I have looked online and found no one who has uploaded a video demonstrating the Shaolin Cosmos Dynamic Chi Kung as taught by Wong Kiew Kit. Even his own online presence has no demonstration of a full set of the ten exercises.

— Stephen, Ireland


One good reason why I have not produced videos is because the onus of chi kung is skills, and not techniques. It is the same as driving or swimming. One may learn driving or swimming techniques from good books or good videos, but unless he has the necessary skills, he cannot drive or swim.

I offer an Intensive Chi Kung Course in Penang, Malaysia. I would strongly recommend you to attend one. Please check my website for available dates.

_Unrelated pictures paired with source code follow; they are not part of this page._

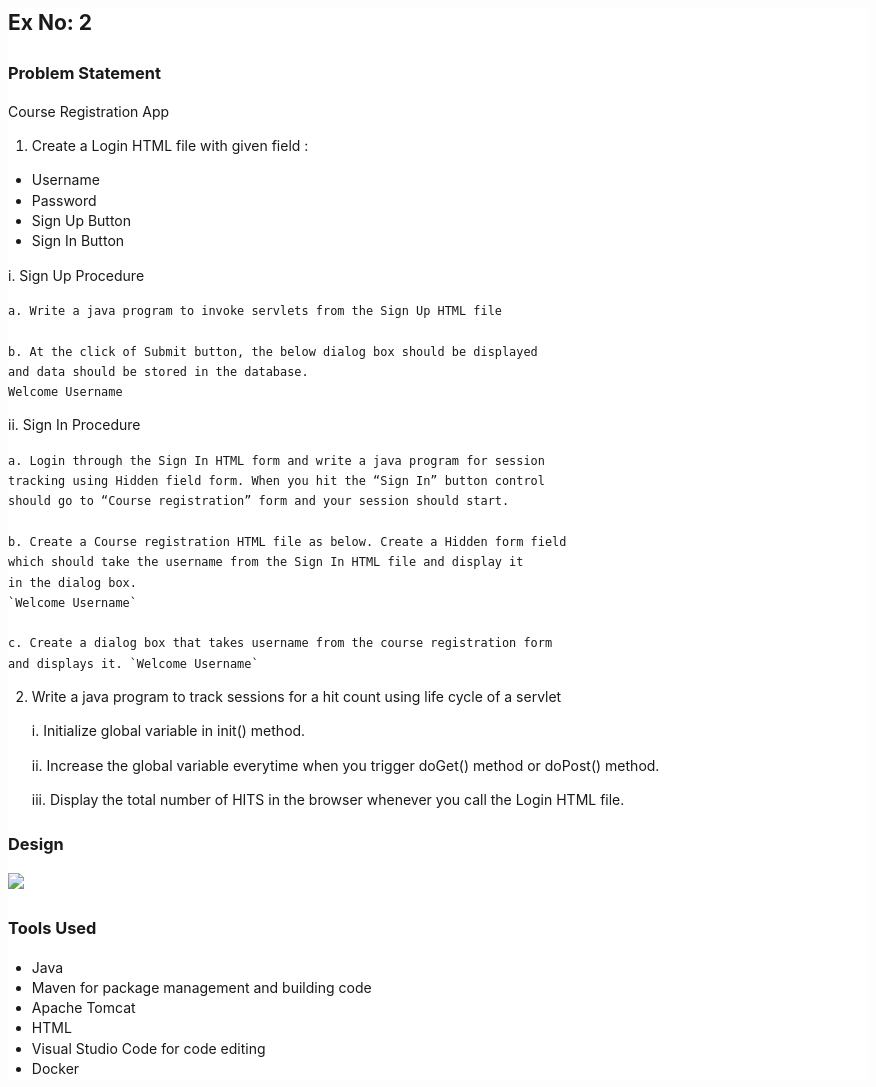 ## Ex No: 2

### Problem Statement

Course Registration App

1. Create a Login HTML file with given field :

- Username
- Password
- Sign Up Button
- Sign In Button

i. Sign Up Procedure

    a. Write a java program to invoke servlets from the Sign Up HTML file

    b. At the click of Submit button, the below dialog box should be displayed
    and data should be stored in the database.
    Welcome Username

ii. Sign In Procedure

    a. Login through the Sign In HTML form and write a java program for session
    tracking using Hidden field form. When you hit the “Sign In” button control
    should go to “Course registration” form and your session should start.

    b. Create a Course registration HTML file as below. Create a Hidden form field
    which should take the username from the Sign In HTML file and display it
    in the dialog box.
    `Welcome Username`

    c. Create a dialog box that takes username from the course registration form
    and displays it. `Welcome Username`

2. Write a java program to track sessions for a hit count using life cycle of a servlet

   i. Initialize global variable in init() method.

   ii. Increase the global variable everytime when you trigger doGet() method or
   doPost() method.

   iii. Display the total number of HITS in the browser whenever you call the Login
   HTML file.

### Design

![](./pics/architecture.png)

### Tools Used

- Java
- Maven for package management and building code
- Apache Tomcat
- HTML
- Visual Studio Code for code editing
- Docker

One may wonder what can be learned in a few days of an intensive course. You can learn a lot, especially chi kung skills that you may not find elsewhere. You will learn, for example, how to enter into a chi kung state of mind and to generate energy flow. Please see The Unbelievable Intensive Chi Kung Course for more information.

Question 2

Sifu, I have a question about the Taijiquan curriculum. In some of your Taijiquan web pages, you talk about students starting with Pushing Hands, then progressing to Striking Hands, and then progressing to the basic combat sequences. In looking at the Taijiquan curriculum, it looks like the progression is more blended. Is this blended approach a progression of the earlier sequential approach? Are there pros and cons to one approach vs. the other?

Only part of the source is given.